The “#” symbol is used frequently in the IT world, particularly in programming code and configuration files. Social media users also know it well as the hashtag, a tool for grouping content by topic (rendered in Ukrainian as “hash-tag”). Beyond its more descriptive names such as number sign or pound sign, it is often simply called “hash,” and in some contexts, “sharp.” The latter pronunciation is mainly used in the names of programming languages like C-sharp (C#), F-sharp (F#), and others.

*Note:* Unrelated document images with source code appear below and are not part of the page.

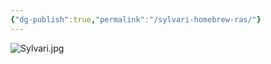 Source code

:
 ```yaml
---
{"dg-publish":true,"permalink":"/sylvari-homebrew-ras/"}
---
```


![Sylvari.jpg](/img/user/Sylvari.jpg)
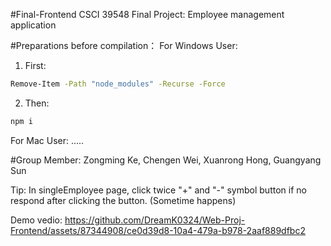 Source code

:#Final-Frontend CSCI 39548 Final Project:
  Employee management application

#Preparations before compilation：
  For Windows User:
  1. First:
  ```bash
  Remove-Item -Path "node_modules" -Recurse -Force
  ```
  
  2. Then:
  ```bash
  npm i
  ```
  
  For Mac User:
  .....
 
#Group Member: 
Zongming Ke, Chengen Wei, Xuanrong Hong, Guangyang Sun


Tip: In singleEmployee page, click twice "+" and "-" symbol button if no respond after clicking the button. (Sometime happens)

Demo vedio:
https://github.com/DreamK0324/Web-Proj-Frontend/assets/87344908/ce0d39d8-10a4-479a-b978-2aaf889dfbc2
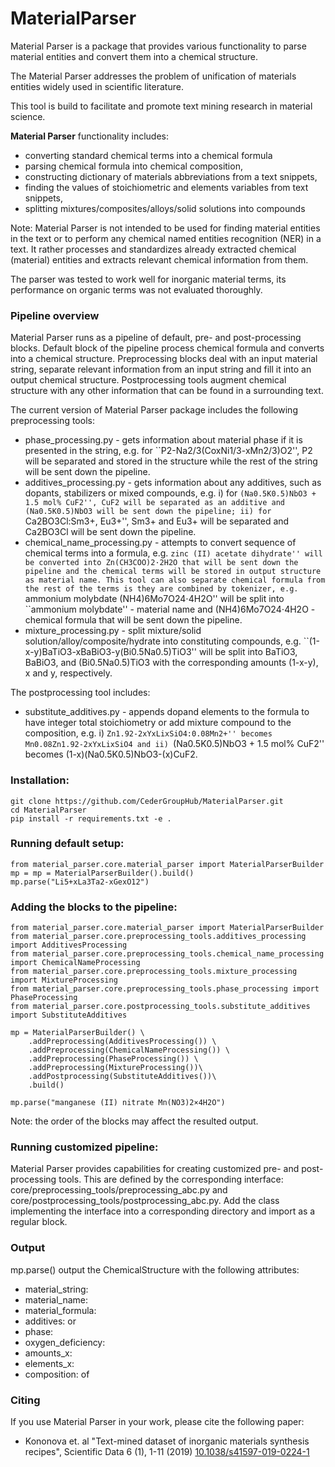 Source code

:# MaterialParser

Material Parser is a package that provides various functionality to parse material entities and convert them into a
chemical structure.

The Material Parser addresses the problem of unification of materials entities widely used in scientific literature.

This tool is build to facilitate and promote text mining research in material science.

**Material Parser** functionality includes:

 * converting standard chemical terms into a chemical formula
 * parsing chemical formula into chemical composition,
 * constructing dictionary of materials abbreviations from a text snippets,
 * finding the values of stoichiometric and elements variables from text snippets,
 * splitting mixtures/composites/alloys/solid solutions into compounds

Note: Material Parser is not intended to be used for finding material entities in the text or to perform any
chemical named entities recognition (NER) in a text.
It rather processes and standardizes already extracted chemical (material) entities and extracts relevant chemical
information from them.

The parser was tested to work well for inorganic material terms, its performance on organic terms was not
evaluated thoroughly.

### Pipeline overview

Material Parser runs as a pipeline of default, pre- and post-processing blocks.
Default block of the pipeline process chemical formula and converts into a chemical structure.
Preprocessing blocks deal with an input material string,
separate relevant information from an input string and fill it into an output chemical structure.
Postprocessing tools augment chemical structure with any other information that can be found in a surrounding text.

The current version of Material Parser package includes the following preprocessing tools:
 * phase_processing.py - gets information about material phase if it is presented in the string,
e.g. for ``P2-Na2/3(CoxNi1/3-xMn2/3)O2'', P2 will be separated and stored in the structure
while the rest of the string will be sent down the pipeline.
 * additives_processing.py - gets information about any additives, such as dopants, stabilizers or mixed compounds,
e.g. i) for ``(Na0.5K0.5)NbO3 + 1.5 mol% CuF2'', CuF2 will be separated as an additive
and (Na0.5K0.5)NbO3 will be sent down the pipeline; ii) for ``Ca2BO3Cl:Sm3+, Eu3+'', Sm3+ and Eu3+ will be separated
and Ca2BO3Cl will be sent down the pipeline.
 * chemical_name_processing.py - attempts to convert sequence of chemical terms into a formula,
e.g. ``zinc (II) acetate dihydrate'' will be converted into Zn(CH3COO)2·2H2O that will be sent down the pipeline
and the chemical terms will be stored in output structure as material name.
This tool can also separate chemical formula from the rest of the terms is they are combined by tokenizer,
e.g.  ``ammonium molybdate (NH4)6Mo7O24⋅4H2O'' will be split into ``ammonium molybdate'' - material name
and (NH4)6Mo7O24⋅4H2O - chemical formula that will be sent down the pipeline.
 * mixture_processing.py - split mixture/solid solution/alloy/composite/hydrate into constituting compounds,
e.g. ``(1-x-y)BaTiO3-xBaBiO3-y(Bi0.5Na0.5)TiO3'' will be split into BaTiO3, BaBiO3, and (Bi0.5Na0.5)TiO3
with the corresponding amounts (1-x-y), x and y, respectively.

The postprocessing tool includes:
 * substitute_additives.py - appends dopand elements to the formula to have integer total stoichiometry
or add mixture compound to the composition,
e.g. i) ``Zn1.92-2xYxLixSiO4:0.08Mn2+'' becomes Mn0.08Zn1.92-2xYxLixSiO4 and
ii) ``(Na0.5K0.5)NbO3 + 1.5 mol% CuF2'' becomes (1-x)(Na0.5K0.5)NbO3-(x)CuF2.


### Installation:
```
git clone https://github.com/CederGroupHub/MaterialParser.git
cd MaterialParser
pip install -r requirements.txt -e .
```

### Running default setup:
```
from material_parser.core.material_parser import MaterialParserBuilder
mp = mp = MaterialParserBuilder().build()
mp.parse("Li5+xLa3Ta2-xGexO12")

```

### Adding the blocks to the pipeline:
```
from material_parser.core.material_parser import MaterialParserBuilder
from material_parser.core.preprocessing_tools.additives_processing import AdditivesProcessing
from material_parser.core.preprocessing_tools.chemical_name_processing import ChemicalNameProcessing
from material_parser.core.preprocessing_tools.mixture_processing import MixtureProcessing
from material_parser.core.preprocessing_tools.phase_processing import PhaseProcessing
from material_parser.core.postprocessing_tools.substitute_additives import SubstituteAdditives

mp = MaterialParserBuilder() \
    .addPreprocessing(AdditivesProcessing()) \
    .addPreprocessing(ChemicalNameProcessing()) \
    .addPreprocessing(PhaseProcessing()) \
    .addPreprocessing(MixtureProcessing())\
    .addPostprocessing(SubstituteAdditives())\
    .build()

mp.parse("manganese (II) nitrate Mn(NO3)2×4H2O")

```
Note: the order of the blocks may affect the resulted output.


### Running customized pipeline:

Material Parser provides capabilities for creating customized pre- and post-processing tools.
This are defined by the corresponding interface:
core/preprocessing_tools/preprocessing_abc.py and core/postprocessing_tools/postprocessing_abc.py.
Add the class implementing the interface into a corresponding directory and import as a regular block.

### Output

mp.parse() output the ChemicalStructure with the following attributes:

 * material_string: <str>
 * material_name: <str>
 * material_formula: <str>
 * additives: <list> or <str>
 * phase: <str>
 * oxygen_deficiency: <char>
 * amounts_x: <Variables>
 * elements_x: <Variables>
 * composition: <list> of <Compound>


### Citing

If you use Material Parser in your work, please cite the following paper:

 * Kononova et. al "Text-mined dataset of inorganic materials synthesis recipes", Scientific Data 6 (1), 1-11 (2019)
 [10.1038/s41597-019-0224-1](https://www.nature.com/articles/s41597-019-0224-1)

The more unusual term octothorpe is familiar to only a small number of modern computer users.
There was no equivalent to this symbol in the Greek alphabet or in the symbols used in Ancient Greece. The earliest known use of a similar mark in writing appears in musical notation, where the ♯ sign denotes “sharp.” This form began to take shape only in the late 13th century. Both “sharp” and “octothorpe” have Greek roots: sharp comes from the Greek δίεσις, while octothorpe incorporates the prefix οκτώ (“octo,” meaning “eight”).

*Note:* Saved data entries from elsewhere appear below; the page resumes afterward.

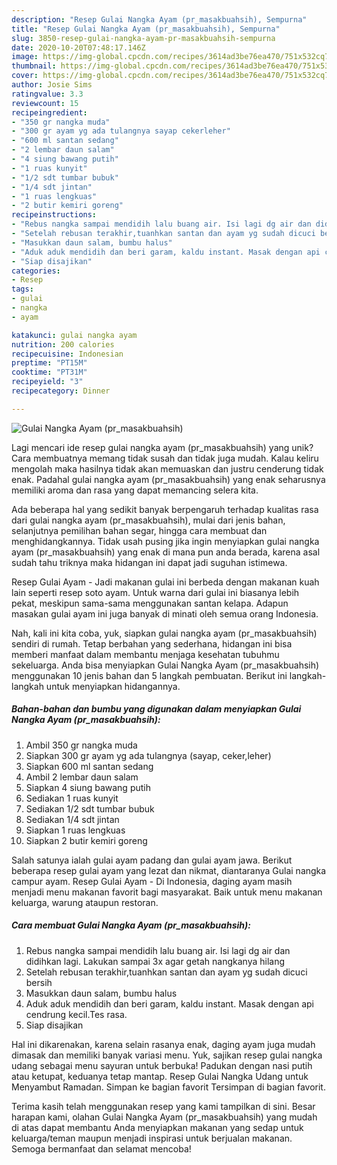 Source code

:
 ```yaml
---
description: "Resep Gulai Nangka Ayam (pr_masakbuahsih), Sempurna"
title: "Resep Gulai Nangka Ayam (pr_masakbuahsih), Sempurna"
slug: 3850-resep-gulai-nangka-ayam-pr-masakbuahsih-sempurna
date: 2020-10-20T07:48:17.146Z
image: https://img-global.cpcdn.com/recipes/3614ad3be76ea470/751x532cq70/gulai-nangka-ayam-pr_masakbuahsih-foto-resep-utama.jpg
thumbnail: https://img-global.cpcdn.com/recipes/3614ad3be76ea470/751x532cq70/gulai-nangka-ayam-pr_masakbuahsih-foto-resep-utama.jpg
cover: https://img-global.cpcdn.com/recipes/3614ad3be76ea470/751x532cq70/gulai-nangka-ayam-pr_masakbuahsih-foto-resep-utama.jpg
author: Josie Sims
ratingvalue: 3.3
reviewcount: 15
recipeingredient:
- "350 gr nangka muda"
- "300 gr ayam yg ada tulangnya sayap cekerleher"
- "600 ml santan sedang"
- "2 lembar daun salam"
- "4 siung bawang putih"
- "1 ruas kunyit"
- "1/2 sdt tumbar bubuk"
- "1/4 sdt jintan"
- "1 ruas lengkuas"
- "2 butir kemiri goreng"
recipeinstructions:
- "Rebus nangka sampai mendidih lalu buang air. Isi lagi dg air dan didihkan lagi. Lakukan sampai 3x agar getah nangkanya hilang"
- "Setelah rebusan terakhir,tuanhkan santan dan ayam yg sudah dicuci bersih"
- "Masukkan daun salam, bumbu halus"
- "Aduk aduk mendidih dan beri garam, kaldu instant. Masak dengan api cendrung kecil.Tes rasa."
- "Siap disajikan"
categories:
- Resep
tags:
- gulai
- nangka
- ayam

katakunci: gulai nangka ayam 
nutrition: 200 calories
recipecuisine: Indonesian
preptime: "PT15M"
cooktime: "PT31M"
recipeyield: "3"
recipecategory: Dinner

---
```



![Gulai Nangka Ayam (pr_masakbuahsih)](https://img-global.cpcdn.com/recipes/3614ad3be76ea470/751x532cq70/gulai-nangka-ayam-pr_masakbuahsih-foto-resep-utama.jpg)

Lagi mencari ide resep gulai nangka ayam (pr_masakbuahsih) yang unik? Cara membuatnya memang tidak susah dan tidak juga mudah. Kalau keliru mengolah maka hasilnya tidak akan memuaskan dan justru cenderung tidak enak. Padahal gulai nangka ayam (pr_masakbuahsih) yang enak seharusnya memiliki aroma dan rasa yang dapat memancing selera kita.

Ada beberapa hal yang sedikit banyak berpengaruh terhadap kualitas rasa dari gulai nangka ayam (pr_masakbuahsih), mulai dari jenis bahan, selanjutnya pemilihan bahan segar, hingga cara membuat dan menghidangkannya. Tidak usah pusing jika ingin menyiapkan gulai nangka ayam (pr_masakbuahsih) yang enak di mana pun anda berada, karena asal sudah tahu triknya maka hidangan ini dapat jadi suguhan istimewa.

Resep Gulai Ayam - Jadi makanan gulai ini berbeda dengan makanan kuah lain seperti resep soto ayam. Untuk warna dari gulai ini biasanya lebih pekat, meskipun sama-sama menggunakan santan kelapa. Adapun masakan gulai ayam ini juga banyak di minati oleh semua orang Indonesia.


Nah, kali ini kita coba, yuk, siapkan gulai nangka ayam (pr_masakbuahsih) sendiri di rumah. Tetap berbahan yang sederhana, hidangan ini bisa memberi manfaat dalam membantu menjaga kesehatan tubuhmu sekeluarga. Anda bisa menyiapkan Gulai Nangka Ayam (pr_masakbuahsih) menggunakan 10 jenis bahan dan 5 langkah pembuatan. Berikut ini langkah-langkah untuk menyiapkan hidangannya.

<!--inarticleads1-->

##### Bahan-bahan dan bumbu yang digunakan dalam menyiapkan Gulai Nangka Ayam (pr_masakbuahsih):

1. Ambil 350 gr nangka muda
1. Siapkan 300 gr ayam yg ada tulangnya (sayap, ceker,leher)
1. Siapkan 600 ml santan sedang
1. Ambil 2 lembar daun salam
1. Siapkan 4 siung bawang putih
1. Sediakan 1 ruas kunyit
1. Sediakan 1/2 sdt tumbar bubuk
1. Sediakan 1/4 sdt jintan
1. Siapkan 1 ruas lengkuas
1. Siapkan 2 butir kemiri goreng


Salah satunya ialah gulai ayam padang dan gulai ayam jawa. Berikut beberapa resep gulai ayam yang lezat dan nikmat, diantaranya Gulai nangka campur ayam. Resep Gulai Ayam - Di Indonesia, daging ayam masih menjadi menu makanan favorit bagi masyarakat. Baik untuk menu makanan keluarga, warung ataupun restoran. 

<!--inarticleads2-->

##### Cara membuat Gulai Nangka Ayam (pr_masakbuahsih):

1. Rebus nangka sampai mendidih lalu buang air. Isi lagi dg air dan didihkan lagi. Lakukan sampai 3x agar getah nangkanya hilang
1. Setelah rebusan terakhir,tuanhkan santan dan ayam yg sudah dicuci bersih
1. Masukkan daun salam, bumbu halus
1. Aduk aduk mendidih dan beri garam, kaldu instant. Masak dengan api cendrung kecil.Tes rasa.
1. Siap disajikan


Hal ini dikarenakan, karena selain rasanya enak, daging ayam juga mudah dimasak dan memiliki banyak variasi menu. Yuk, sajikan resep gulai nangka udang sebagai menu sayuran untuk berbuka! Padukan dengan nasi putih atau ketupat, keduanya tetap mantap. Resep Gulai Nangka Udang untuk Menyambut Ramadan. Simpan ke bagian favorit Tersimpan di bagian favorit. 

Terima kasih telah menggunakan resep yang kami tampilkan di sini. Besar harapan kami, olahan Gulai Nangka Ayam (pr_masakbuahsih) yang mudah di atas dapat membantu Anda menyiapkan makanan yang sedap untuk keluarga/teman maupun menjadi inspirasi untuk berjualan makanan. Semoga bermanfaat dan selamat mencoba!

The “#” symbol, in the form we see today on a computer keyboard (Unicode 0023), first appeared in accounting literature in the second half of the 19th century, known as the number sign. It was later adopted for typewriter keyboards. The name octothorpe was coined about a hundred years afterward.
Most accounts trace the origin of octothorpe to 1968, when Bell Telephone Laboratories employees created the term for the hash mark on telephone keypads. According to one version, Don McPherson combined the Greek octo (“eight”) with the surname of Olympic medalist Jim Thorpe. Another version holds that Howard Eby and Lauren Asplund came up with the word as a joke in 1964, combining octo with the syllable therp, which was difficult to pronounce in some languages due to the “th” digraph.